Well, I didn't call them back. And you would've thought "
so how did you make it for the interview?". Well, my friends, there's something called the internet, and I was lucky enough to check it last night.


They did leave their numbers behind and hey! They matched my missed calls. Okay, so it was too late to call them back, and so I waited for the next day, which was today.


Anyway, I actually set my alarm to call them at 10am (hey, it was early already, having that I slept at 4am) but I freakin' missed another call from them at 9.24am! Damn, when I woke up at 10, I made sure I called them back, and I did!



Okay, putting all that aside, you might be thinking "
say what course you take lah! Type so much!"


Well, I applied for Psychology Studies and Early Childhood (cut off point is 9 leh! How can? I've only 13 points!) through JPSAE (Jeanice, I asked you to apply hor!) and that explains the interview. I was lucky enough to be one of the shortlisted few and it felt awesome to actually step in Temasek Poly.


Anyway, I almost got myself lost while finding the building, but fortunately, I made it on time. There were some ice-breaker games(it was a much gentler version of Wacko!) before we began the interview. I had no idea as to why I was placed as the last one to be interviewed, but it was awesome anyways, having to chill with people I didn't know.


Before I left home, I told my mum that I was worried that people might think of me as a freak, from the way I dressed, to my hair, to the way I spoke. But when I reached TP, I realized that the interviewees there were just as fun.

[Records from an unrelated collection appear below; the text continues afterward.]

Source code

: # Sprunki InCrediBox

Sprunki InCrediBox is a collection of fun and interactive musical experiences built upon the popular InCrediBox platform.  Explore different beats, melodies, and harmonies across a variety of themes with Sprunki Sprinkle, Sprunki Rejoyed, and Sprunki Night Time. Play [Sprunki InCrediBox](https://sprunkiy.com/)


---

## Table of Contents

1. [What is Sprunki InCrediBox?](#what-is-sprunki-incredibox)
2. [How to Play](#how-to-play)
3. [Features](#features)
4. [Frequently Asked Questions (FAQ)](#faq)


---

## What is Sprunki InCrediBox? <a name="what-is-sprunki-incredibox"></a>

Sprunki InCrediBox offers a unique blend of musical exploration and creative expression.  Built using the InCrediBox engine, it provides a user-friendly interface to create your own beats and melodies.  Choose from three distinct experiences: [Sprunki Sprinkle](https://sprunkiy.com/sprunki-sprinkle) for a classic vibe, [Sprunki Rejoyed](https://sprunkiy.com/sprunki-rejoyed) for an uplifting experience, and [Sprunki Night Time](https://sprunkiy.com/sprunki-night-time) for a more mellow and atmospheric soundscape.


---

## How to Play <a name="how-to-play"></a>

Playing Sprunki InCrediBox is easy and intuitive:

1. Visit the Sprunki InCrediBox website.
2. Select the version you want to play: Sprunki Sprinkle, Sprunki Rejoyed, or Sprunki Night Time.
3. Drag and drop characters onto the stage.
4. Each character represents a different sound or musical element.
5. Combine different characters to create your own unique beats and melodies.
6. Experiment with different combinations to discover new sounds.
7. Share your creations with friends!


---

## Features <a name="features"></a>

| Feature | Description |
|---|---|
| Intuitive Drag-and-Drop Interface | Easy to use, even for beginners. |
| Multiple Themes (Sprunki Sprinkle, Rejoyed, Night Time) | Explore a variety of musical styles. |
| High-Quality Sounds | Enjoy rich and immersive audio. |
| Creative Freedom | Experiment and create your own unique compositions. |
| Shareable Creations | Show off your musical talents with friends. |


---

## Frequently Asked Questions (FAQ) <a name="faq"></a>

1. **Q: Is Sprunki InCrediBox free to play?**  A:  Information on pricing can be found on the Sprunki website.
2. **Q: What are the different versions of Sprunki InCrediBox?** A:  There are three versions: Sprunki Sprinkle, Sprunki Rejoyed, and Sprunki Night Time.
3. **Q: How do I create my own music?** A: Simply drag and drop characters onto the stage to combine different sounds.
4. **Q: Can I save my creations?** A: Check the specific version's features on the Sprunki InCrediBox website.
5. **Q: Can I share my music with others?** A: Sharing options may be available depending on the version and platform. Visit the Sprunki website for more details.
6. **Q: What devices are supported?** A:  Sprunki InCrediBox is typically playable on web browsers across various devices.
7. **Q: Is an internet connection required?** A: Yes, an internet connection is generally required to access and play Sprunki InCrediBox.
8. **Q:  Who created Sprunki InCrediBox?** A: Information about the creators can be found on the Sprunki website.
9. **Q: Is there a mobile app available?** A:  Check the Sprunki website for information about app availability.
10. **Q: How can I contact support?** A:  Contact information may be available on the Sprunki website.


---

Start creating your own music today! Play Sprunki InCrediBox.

I did make some good friends, like Mabel, Grace Song, Li Min, Hanna, Elsa and Jia Qi. Li Min was the wackiest one there, while Mabel was the lamest one. She even said, with qoute, that she could kill someone with her own lameness.


Now how awesome is that.


Well, having to wait from 5.30 to 7.15pm wasn't as fun as I expected when everyone left, leaving me behind. And when it was my turn for the interview, I could only say one thing "I'm hungry."


The interview questions were very much related to the course that I chose, the dual diploma. Apparently, I was selected for my efforts in volunteer work and leadership. I tried to refrain from uttering pure rubbish, but I couldn't help it, they were asking too many questions, so much that they too were confused at each other's questions.


But it was fun though, because I made use of every cert. I had, from the Adam Khoo workshop, to the CSSP and Ne Ambassador Certs. I talked so much till the lecturers had to raise their hand to stop me from talking. Wah Lao... I felt pretty much like an American Idol contestant that was about to be booted off the stage.



Oh well, whether I make it or not, it's up to them to decide. But I'm happy that I got to experience being interviewed by professional Psychologists! It was nerve-wrecking as they were analyzing my every move. Hahah. But it also means that I may be a step closer to my dream job!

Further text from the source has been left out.